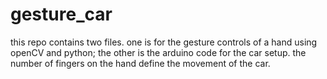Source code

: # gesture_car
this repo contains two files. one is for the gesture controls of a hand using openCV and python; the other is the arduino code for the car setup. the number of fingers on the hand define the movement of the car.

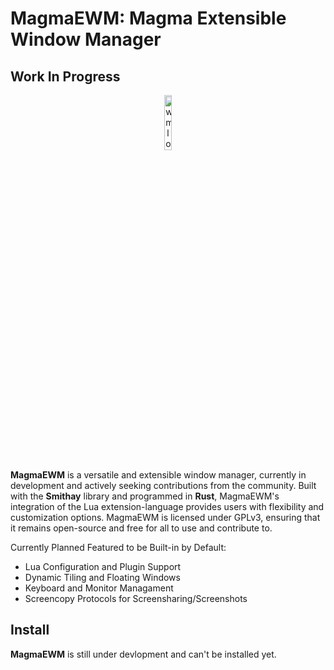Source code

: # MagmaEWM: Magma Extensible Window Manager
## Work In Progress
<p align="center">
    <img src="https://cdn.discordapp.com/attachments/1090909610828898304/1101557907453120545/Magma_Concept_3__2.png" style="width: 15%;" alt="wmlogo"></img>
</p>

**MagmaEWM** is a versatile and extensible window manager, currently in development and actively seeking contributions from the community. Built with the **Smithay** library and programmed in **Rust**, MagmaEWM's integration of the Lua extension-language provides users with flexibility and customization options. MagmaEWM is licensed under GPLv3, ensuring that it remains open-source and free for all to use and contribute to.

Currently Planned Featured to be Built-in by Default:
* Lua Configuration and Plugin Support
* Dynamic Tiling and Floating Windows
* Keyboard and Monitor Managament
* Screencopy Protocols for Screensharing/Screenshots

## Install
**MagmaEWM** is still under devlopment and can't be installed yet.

▬▬▬▬▬▬▬▬▬▬

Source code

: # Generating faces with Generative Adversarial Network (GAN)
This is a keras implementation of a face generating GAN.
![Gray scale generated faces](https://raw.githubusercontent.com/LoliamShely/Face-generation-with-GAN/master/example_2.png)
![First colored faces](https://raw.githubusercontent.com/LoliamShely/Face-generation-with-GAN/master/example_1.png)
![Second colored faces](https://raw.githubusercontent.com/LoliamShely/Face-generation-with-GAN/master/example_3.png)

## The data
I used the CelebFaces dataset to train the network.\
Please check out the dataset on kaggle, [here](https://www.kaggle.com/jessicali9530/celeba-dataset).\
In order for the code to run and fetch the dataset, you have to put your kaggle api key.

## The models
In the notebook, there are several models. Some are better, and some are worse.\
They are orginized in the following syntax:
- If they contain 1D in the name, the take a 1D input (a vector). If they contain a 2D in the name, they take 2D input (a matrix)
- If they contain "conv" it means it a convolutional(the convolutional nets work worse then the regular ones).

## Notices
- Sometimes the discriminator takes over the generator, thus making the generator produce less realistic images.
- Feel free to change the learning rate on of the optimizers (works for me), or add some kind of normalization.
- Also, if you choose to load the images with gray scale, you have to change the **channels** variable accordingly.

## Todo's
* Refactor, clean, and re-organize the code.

▬▬▬▬▬▬▬▬▬▬

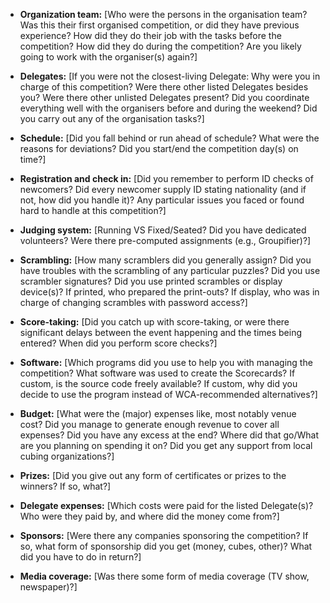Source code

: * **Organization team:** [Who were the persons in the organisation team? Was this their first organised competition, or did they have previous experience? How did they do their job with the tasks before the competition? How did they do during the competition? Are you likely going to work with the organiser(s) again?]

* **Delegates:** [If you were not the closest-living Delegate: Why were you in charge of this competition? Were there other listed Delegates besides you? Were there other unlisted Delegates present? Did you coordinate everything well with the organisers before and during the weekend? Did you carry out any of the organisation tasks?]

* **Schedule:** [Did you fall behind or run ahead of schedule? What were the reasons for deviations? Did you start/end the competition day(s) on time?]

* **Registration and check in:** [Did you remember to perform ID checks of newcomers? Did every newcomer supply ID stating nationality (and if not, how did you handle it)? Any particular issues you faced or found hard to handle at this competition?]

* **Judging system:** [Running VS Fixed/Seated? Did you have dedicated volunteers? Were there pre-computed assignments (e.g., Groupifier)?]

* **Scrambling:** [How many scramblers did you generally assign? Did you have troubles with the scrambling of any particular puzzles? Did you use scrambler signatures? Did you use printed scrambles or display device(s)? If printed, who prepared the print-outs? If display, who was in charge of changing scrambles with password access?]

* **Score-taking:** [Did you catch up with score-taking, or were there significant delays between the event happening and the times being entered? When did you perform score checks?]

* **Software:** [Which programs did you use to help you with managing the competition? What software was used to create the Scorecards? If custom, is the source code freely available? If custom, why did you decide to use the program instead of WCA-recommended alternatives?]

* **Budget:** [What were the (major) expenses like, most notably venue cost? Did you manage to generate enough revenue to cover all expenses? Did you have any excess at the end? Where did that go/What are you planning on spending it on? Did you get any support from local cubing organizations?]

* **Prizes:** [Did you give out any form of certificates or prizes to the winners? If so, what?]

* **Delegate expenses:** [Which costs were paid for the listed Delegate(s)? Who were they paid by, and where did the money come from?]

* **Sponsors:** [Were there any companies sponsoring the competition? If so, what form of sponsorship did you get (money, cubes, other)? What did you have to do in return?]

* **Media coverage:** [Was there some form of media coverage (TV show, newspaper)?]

▬▬▬▬▬▬▬▬▬▬

ABOUT THIS TASK: Please go through the material and return each line where the word "Which" appears.

EXPECTED ANSWER:
* **Software:** [Which programs did you use to help you with managing the competition? What software was used to create the Scorecards? If custom, is the source code freely available? If custom, why did you decide to use the program instead of WCA-recommended alternatives?]
* **Delegate expenses:** [Which costs were paid for the listed Delegate(s)? Who were they paid by, and where did the money come from?]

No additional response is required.